Accessing Data#

Filtering#

PyProBE is designed to have a simple interface for filtering data. The filtering methods use chained notation and natural language to be approachable for users who are less familiar with Python. Procedure and experiment names are specified as strings by the user, either when the data is imported or in the README.yaml file.

It is possible to filter data by a number of methods:

  • First by procedure:

    cell.procedure['Procedure Name']
    
  • Then by experiment:

    cell.procedure['Procedure Name'].experiment('Experiment Name')
    
  • Then by the numerical filter methods in the pyprobe.filters module:

    # Filter by cycle
    cell.procedure['Procedure Name'].experiment('Experiment Name').cycle(1)
    
    # Filter by step
    cell.procedure['Procedure Name'].experiment('Experiment Name').step(3)
    
    # Filter by cycle then step
    cell.procedure['Procedure Name'].experiment('Experiment Name').cycle(1).step(1)
    
    # Filter by step type
    cell.procedure['Procedure Name'].experiment('Experiment Name').charge(2)
    cell.procedure['Procedure Name'].experiment('Experiment Name').discharge(0)
    cell.procedure['Procedure Name'].experiment('Experiment Name').rest(1)
    cell.procedure['Procedure Name'].experiment('Experiment Name').chargeordischarge(1)
    
    # Filter by cycle then step type
    cell.procedure['Procedure Name'].experiment('Experiment Name').cycle(4).charge(2)
    cell.procedure['Procedure Name'].experiment('Experiment Name').cycle(2).discharge(0)
    

    Indices are zero-based, so the first cycle is 0, the first step is 0, etc.
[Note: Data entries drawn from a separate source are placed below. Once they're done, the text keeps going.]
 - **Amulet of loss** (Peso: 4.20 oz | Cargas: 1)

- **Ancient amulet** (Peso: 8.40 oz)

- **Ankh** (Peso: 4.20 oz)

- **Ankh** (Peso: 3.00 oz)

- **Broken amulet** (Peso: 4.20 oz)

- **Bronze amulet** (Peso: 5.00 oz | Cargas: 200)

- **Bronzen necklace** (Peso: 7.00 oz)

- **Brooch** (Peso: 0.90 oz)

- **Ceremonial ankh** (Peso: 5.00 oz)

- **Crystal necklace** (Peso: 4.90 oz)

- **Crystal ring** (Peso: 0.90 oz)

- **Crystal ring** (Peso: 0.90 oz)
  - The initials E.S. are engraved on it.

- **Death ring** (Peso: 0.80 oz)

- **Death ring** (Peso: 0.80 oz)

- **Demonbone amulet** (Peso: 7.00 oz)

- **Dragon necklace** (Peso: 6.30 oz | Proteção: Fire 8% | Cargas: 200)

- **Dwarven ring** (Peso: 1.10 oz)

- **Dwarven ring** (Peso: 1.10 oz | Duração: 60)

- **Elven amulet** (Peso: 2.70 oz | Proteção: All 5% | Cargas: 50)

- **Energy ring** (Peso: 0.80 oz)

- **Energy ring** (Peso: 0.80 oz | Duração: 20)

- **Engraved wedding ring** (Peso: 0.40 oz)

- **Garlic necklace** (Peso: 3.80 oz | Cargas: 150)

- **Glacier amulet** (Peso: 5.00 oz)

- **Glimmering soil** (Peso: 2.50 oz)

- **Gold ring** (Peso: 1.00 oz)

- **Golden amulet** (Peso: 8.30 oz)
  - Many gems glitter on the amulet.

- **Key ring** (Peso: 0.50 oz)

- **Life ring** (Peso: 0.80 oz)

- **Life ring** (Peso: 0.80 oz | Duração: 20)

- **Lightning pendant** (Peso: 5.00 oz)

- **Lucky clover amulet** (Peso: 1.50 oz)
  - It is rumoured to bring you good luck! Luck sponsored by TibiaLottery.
The index count is reset after applying every filter, i.e. the first discharge of any cycle is accessed with discharge(0).

RawData objects#

Any filter applied to a cell returns a RawData object. This is a special type of Result object that is designed to hold cell experimental data processed by PyProBE. It therefore has all the attributes of the Result class. This includes:

To access the data, you can access the full polars Dataframe:

dataframe = cell.procedure['Procedure Name'].experiment('Experiment Name').cycle(1).step(1).data

Or you can access individual columns as 1D numpy arrays by calling the get() method:

voltage, current = cell.procedure['Procedure Name'].experiment('Experiment Name').cycle(1).step(1).get("Voltage [V]", "Current [A]")

Accessing columns directly with this method is useful for converting data to unit variants:

current_mA = cell.procedure['Procedure Name'].experiment('Experiment Name').get("Current [mA]")

To retrieve more than one column, simply pass multiple column names to get() or use array() to return an N-dimensional array of the selected columns.